EXERCISE GOAL: Repeat exactly, and only, the lines below starting at the line that contains "Wait, maybe the" and ending at the line that contains "- Legal and ethical issues", inclusive of both.

Stored data entries:
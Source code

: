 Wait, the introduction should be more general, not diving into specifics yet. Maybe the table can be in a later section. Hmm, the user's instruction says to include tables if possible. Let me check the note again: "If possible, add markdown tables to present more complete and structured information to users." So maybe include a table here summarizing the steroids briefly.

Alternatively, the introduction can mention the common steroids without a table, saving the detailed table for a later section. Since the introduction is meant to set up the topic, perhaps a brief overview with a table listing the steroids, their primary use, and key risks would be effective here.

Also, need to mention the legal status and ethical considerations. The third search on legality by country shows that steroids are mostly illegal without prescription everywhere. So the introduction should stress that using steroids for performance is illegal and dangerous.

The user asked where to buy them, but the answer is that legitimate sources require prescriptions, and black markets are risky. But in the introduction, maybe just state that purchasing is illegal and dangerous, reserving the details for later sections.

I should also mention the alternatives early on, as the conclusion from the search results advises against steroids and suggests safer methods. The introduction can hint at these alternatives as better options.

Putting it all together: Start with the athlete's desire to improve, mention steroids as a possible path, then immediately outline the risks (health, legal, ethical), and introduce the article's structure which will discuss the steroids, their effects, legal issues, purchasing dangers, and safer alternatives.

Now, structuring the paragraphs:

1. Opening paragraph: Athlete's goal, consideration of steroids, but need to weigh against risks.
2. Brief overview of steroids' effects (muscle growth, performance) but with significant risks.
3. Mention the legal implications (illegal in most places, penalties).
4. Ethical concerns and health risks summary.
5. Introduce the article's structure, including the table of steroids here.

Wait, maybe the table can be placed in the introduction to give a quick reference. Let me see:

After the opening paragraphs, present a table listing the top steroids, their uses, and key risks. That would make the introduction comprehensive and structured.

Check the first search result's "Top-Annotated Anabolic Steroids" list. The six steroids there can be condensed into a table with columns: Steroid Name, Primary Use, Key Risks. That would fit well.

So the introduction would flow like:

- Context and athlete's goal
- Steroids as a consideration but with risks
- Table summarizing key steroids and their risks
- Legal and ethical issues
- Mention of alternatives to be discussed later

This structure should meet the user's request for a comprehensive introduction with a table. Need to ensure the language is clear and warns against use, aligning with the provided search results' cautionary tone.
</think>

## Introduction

RESULT OF THIS TASK:
Wait, maybe the table can be placed in the introduction to give a quick reference. Let me see:

After the opening paragraphs, present a table listing the top steroids, their uses, and key risks. That would make the introduction comprehensive and structured.

Check the first search result's "Top-Annotated Anabolic Steroids" list. The six steroids there can be condensed into a table with columns: Steroid Name, Primary Use, Key Risks. That would fit well.

So the introduction would flow like:

- Context and athlete's goal
- Steroids as a consideration but with risks
- Table summarizing key steroids and their risks
- Legal and ethical issues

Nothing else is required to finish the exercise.